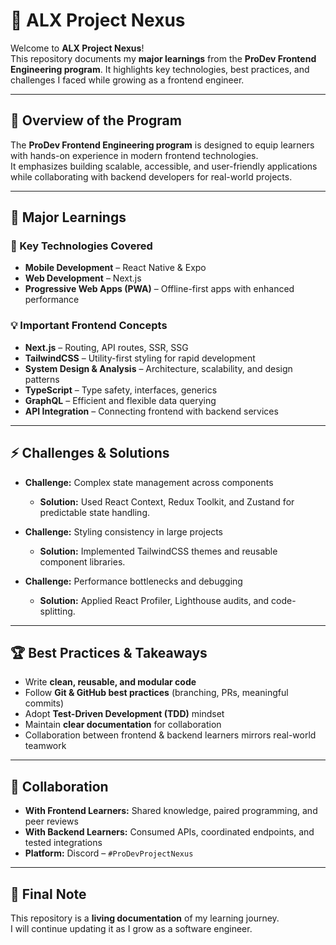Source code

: # 🚀 ALX Project Nexus  

Welcome to **ALX Project Nexus**!  
This repository documents my **major learnings** from the **ProDev Frontend Engineering program**. It highlights key technologies, best practices, and challenges I faced while growing as a frontend engineer.  

---

## 📌 Overview of the Program  

The **ProDev Frontend Engineering program** is designed to equip learners with hands-on experience in modern frontend technologies.  
It emphasizes building scalable, accessible, and user-friendly applications while collaborating with backend developers for real-world projects.  

---

## 🎯 Major Learnings  

### 🔑 Key Technologies Covered  
- **Mobile Development** – React Native & Expo  
- **Web Development** – Next.js  
- **Progressive Web Apps (PWA)** – Offline-first apps with enhanced performance  

### 💡 Important Frontend Concepts  
- **Next.js** – Routing, API routes, SSR, SSG  
- **TailwindCSS** – Utility-first styling for rapid development  
- **System Design & Analysis** – Architecture, scalability, and design patterns  
- **TypeScript** – Type safety, interfaces, generics  
- **GraphQL** – Efficient and flexible data querying  
- **API Integration** – Connecting frontend with backend services  

---

## ⚡ Challenges & Solutions  

- **Challenge:** Complex state management across components  
  - **Solution:** Used React Context, Redux Toolkit, and Zustand for predictable state handling.  

- **Challenge:** Styling consistency in large projects  
  - **Solution:** Implemented TailwindCSS themes and reusable component libraries.  

- **Challenge:** Performance bottlenecks and debugging  
  - **Solution:** Applied React Profiler, Lighthouse audits, and code-splitting.  

---

## 🏆 Best Practices & Takeaways  

- Write **clean, reusable, and modular code**  
- Follow **Git & GitHub best practices** (branching, PRs, meaningful commits)  
- Adopt **Test-Driven Development (TDD)** mindset  
- Maintain **clear documentation** for collaboration  
- Collaboration between frontend & backend learners mirrors real-world teamwork  

---

## 🤝 Collaboration  

- **With Frontend Learners:** Shared knowledge, paired programming, and peer reviews  
- **With Backend Learners:** Consumed APIs, coordinated endpoints, and tested integrations  
- **Platform:** Discord – `#ProDevProjectNexus`  

---

## 📢 Final Note  

This repository is a **living documentation** of my learning journey.  
I will continue updating it as I grow as a software engineer.  

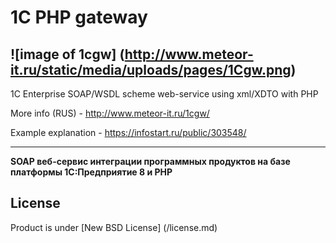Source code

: # 1C PHP gateway 

![image of 1cgw] (http://www.meteor-it.ru/static/media/uploads/pages/1Cgw.png)
---
1C Enterprise SOAP/WSDL scheme web-service using xml/XDTO with PHP 

More info (RUS) - http://www.meteor-it.ru/1cgw/ 

Example explanation - https://infostart.ru/public/303548/ 

---

**SOAP веб-сервис интеграции программных продуктов на базе платформы 1С:Предприятие 8 и PHP** 

## License
Product is under [New BSD License] (/license.md)
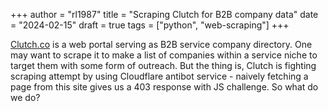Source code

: +++
author = "rl1987"
title = "Scraping Clutch for B2B company data"
date = "2024-02-15"
draft = true
tags = ["python", "web-scraping"]
+++

[Clutch.co](https://clutch.co/) is a web portal serving as B2B service company
directory. One may want to scrape it to make a list of companies within a
service niche to target them with some form of outreach. But the thing is, 
Clutch is fighting scraping attempt by using Cloudflare antibot service - 
naively fetching a page from this site gives us a 403 response with JS challenge.
So what do we do?
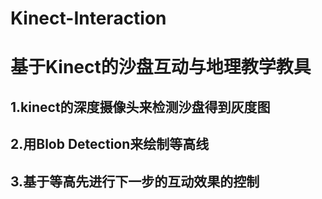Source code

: # Kinect-Interaction
# 基于Kinect的沙盘互动与地理教学教具
## 1.kinect的深度摄像头来检测沙盘得到灰度图
## 2.用Blob Detection来绘制等高线
## 3.基于等高先进行下一步的互动效果的控制
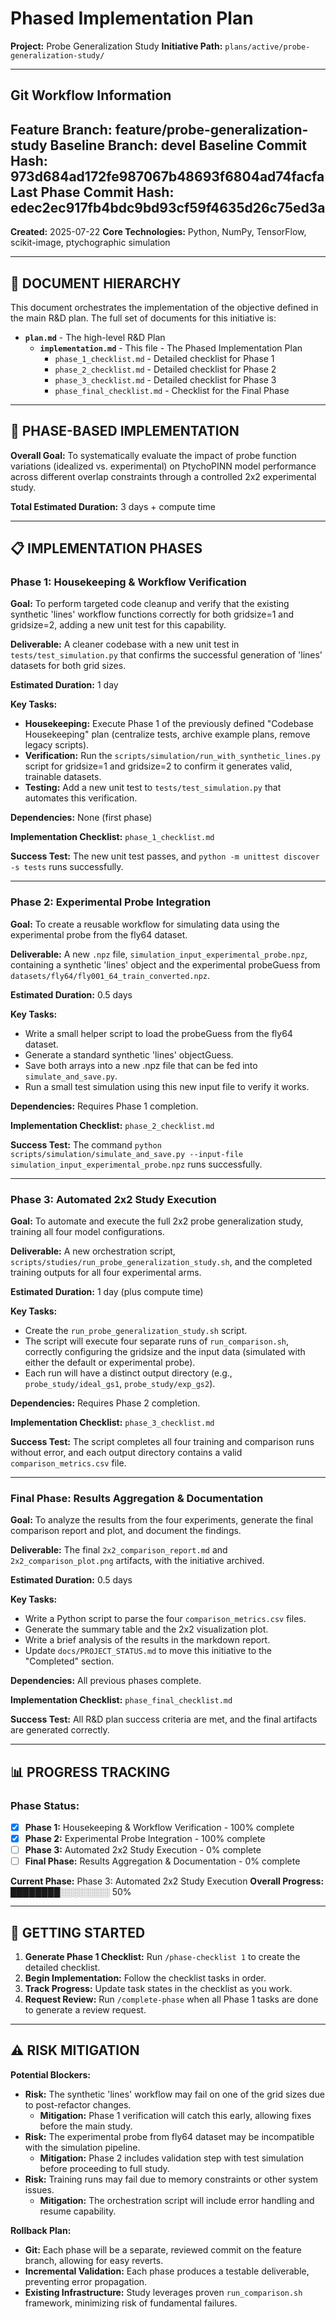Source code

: <!-- ACTIVE IMPLEMENTATION PLAN -->
<!-- DO NOT MISTAKE THIS FOR A TEMPLATE. THIS IS THE OFFICIAL SOURCE OF TRUTH FOR THE PROJECT'S PHASED PLAN. -->

# Phased Implementation Plan

**Project:** Probe Generalization Study
**Initiative Path:** `plans/active/probe-generalization-study/`

---
## Git Workflow Information
**Feature Branch:** feature/probe-generalization-study
**Baseline Branch:** devel
**Baseline Commit Hash:** 973d684ad172fe987067b48693f6804ad74facfa
**Last Phase Commit Hash:** edec2ec917fb4bdc9bd93cf59f4635d26c75ed3a
---

**Created:** 2025-07-22
**Core Technologies:** Python, NumPy, TensorFlow, scikit-image, ptychographic simulation

---

## 📄 **DOCUMENT HIERARCHY**

This document orchestrates the implementation of the objective defined in the main R&D plan. The full set of documents for this initiative is:

- **`plan.md`** - The high-level R&D Plan
  - **`implementation.md`** - This file - The Phased Implementation Plan
    - `phase_1_checklist.md` - Detailed checklist for Phase 1
    - `phase_2_checklist.md` - Detailed checklist for Phase 2  
    - `phase_3_checklist.md` - Detailed checklist for Phase 3
    - `phase_final_checklist.md` - Checklist for the Final Phase

---

## 🎯 **PHASE-BASED IMPLEMENTATION**

**Overall Goal:** To systematically evaluate the impact of probe function variations (idealized vs. experimental) on PtychoPINN model performance across different overlap constraints through a controlled 2x2 experimental study.

**Total Estimated Duration:** 3 days + compute time

---

## 📋 **IMPLEMENTATION PHASES**

### **Phase 1: Housekeeping & Workflow Verification**

**Goal:** To perform targeted code cleanup and verify that the existing synthetic 'lines' workflow functions correctly for both gridsize=1 and gridsize=2, adding a new unit test for this capability.

**Deliverable:** A cleaner codebase with a new unit test in `tests/test_simulation.py` that confirms the successful generation of 'lines' datasets for both grid sizes.

**Estimated Duration:** 1 day

**Key Tasks:**
- **Housekeeping:** Execute Phase 1 of the previously defined "Codebase Housekeeping" plan (centralize tests, archive example plans, remove legacy scripts).
- **Verification:** Run the `scripts/simulation/run_with_synthetic_lines.py` script for gridsize=1 and gridsize=2 to confirm it generates valid, trainable datasets.
- **Testing:** Add a new unit test to `tests/test_simulation.py` that automates this verification.

**Dependencies:** None (first phase)

**Implementation Checklist:** `phase_1_checklist.md`

**Success Test:** The new unit test passes, and `python -m unittest discover -s tests` runs successfully.

---

### **Phase 2: Experimental Probe Integration**

**Goal:** To create a reusable workflow for simulating data using the experimental probe from the fly64 dataset.

**Deliverable:** A new `.npz` file, `simulation_input_experimental_probe.npz`, containing a synthetic 'lines' object and the experimental probeGuess from `datasets/fly64/fly001_64_train_converted.npz`.

**Estimated Duration:** 0.5 days

**Key Tasks:**
- Write a small helper script to load the probeGuess from the fly64 dataset.
- Generate a standard synthetic 'lines' objectGuess.
- Save both arrays into a new .npz file that can be fed into `simulate_and_save.py`.
- Run a small test simulation using this new input file to verify it works.

**Dependencies:** Requires Phase 1 completion.

**Implementation Checklist:** `phase_2_checklist.md`

**Success Test:** The command `python scripts/simulation/simulate_and_save.py --input-file simulation_input_experimental_probe.npz` runs successfully.

---

### **Phase 3: Automated 2x2 Study Execution**

**Goal:** To automate and execute the full 2x2 probe generalization study, training all four model configurations.

**Deliverable:** A new orchestration script, `scripts/studies/run_probe_generalization_study.sh`, and the completed training outputs for all four experimental arms.

**Estimated Duration:** 1 day (plus compute time)

**Key Tasks:**
- Create the `run_probe_generalization_study.sh` script.
- The script will execute four separate runs of `run_comparison.sh`, correctly configuring the gridsize and the input data (simulated with either the default or experimental probe).
- Each run will have a distinct output directory (e.g., `probe_study/ideal_gs1`, `probe_study/exp_gs2`).

**Dependencies:** Requires Phase 2 completion.

**Implementation Checklist:** `phase_3_checklist.md`

**Success Test:** The script completes all four training and comparison runs without error, and each output directory contains a valid `comparison_metrics.csv` file.

---

### **Final Phase: Results Aggregation & Documentation**

**Goal:** To analyze the results from the four experiments, generate the final comparison report and plot, and document the findings.

**Deliverable:** The final `2x2_comparison_report.md` and `2x2_comparison_plot.png` artifacts, with the initiative archived.

**Estimated Duration:** 0.5 days

**Key Tasks:**
- Write a Python script to parse the four `comparison_metrics.csv` files.
- Generate the summary table and the 2x2 visualization plot.
- Write a brief analysis of the results in the markdown report.
- Update `docs/PROJECT_STATUS.md` to move this initiative to the "Completed" section.

**Dependencies:** All previous phases complete.

**Implementation Checklist:** `phase_final_checklist.md`

**Success Test:** All R&D plan success criteria are met, and the final artifacts are generated correctly.

---

## 📊 **PROGRESS TRACKING**

### Phase Status:
- [x] **Phase 1:** Housekeeping & Workflow Verification - 100% complete
- [x] **Phase 2:** Experimental Probe Integration - 100% complete
- [ ] **Phase 3:** Automated 2x2 Study Execution - 0% complete
- [ ] **Final Phase:** Results Aggregation & Documentation - 0% complete

**Current Phase:** Phase 3: Automated 2x2 Study Execution
**Overall Progress:** ████████░░░░░░░░ 50%

---

## 🚀 **GETTING STARTED**

1.  **Generate Phase 1 Checklist:** Run `/phase-checklist 1` to create the detailed checklist.
2.  **Begin Implementation:** Follow the checklist tasks in order.
3.  **Track Progress:** Update task states in the checklist as you work.
4.  **Request Review:** Run `/complete-phase` when all Phase 1 tasks are done to generate a review request.

---

## ⚠️ **RISK MITIGATION**

**Potential Blockers:**
- **Risk:** The synthetic 'lines' workflow may fail on one of the grid sizes due to post-refactor changes.
  - **Mitigation:** Phase 1 verification will catch this early, allowing fixes before the main study.
- **Risk:** The experimental probe from fly64 dataset may be incompatible with the simulation pipeline.
  - **Mitigation:** Phase 2 includes validation step with test simulation before proceeding to full study.
- **Risk:** Training runs may fail due to memory constraints or other system issues.
  - **Mitigation:** The orchestration script will include error handling and resume capability.

**Rollback Plan:**
- **Git:** Each phase will be a separate, reviewed commit on the feature branch, allowing for easy reverts.
- **Incremental Validation:** Each phase produces a testable deliverable, preventing error propagation.
- **Existing Infrastructure:** Study leverages proven `run_comparison.sh` framework, minimizing risk of fundamental failures.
━━━━━━━━━━━━━━━━━━━━━━━━━━━━━━
(Task requirements): Read through the entries and copy every line that includes "real".

(Result of this exercise):
It emphasizes building scalable, accessible, and user-friendly applications while collaborating with backend developers for real-world projects.  
- Collaboration between frontend & backend learners mirrors real-world teamwork  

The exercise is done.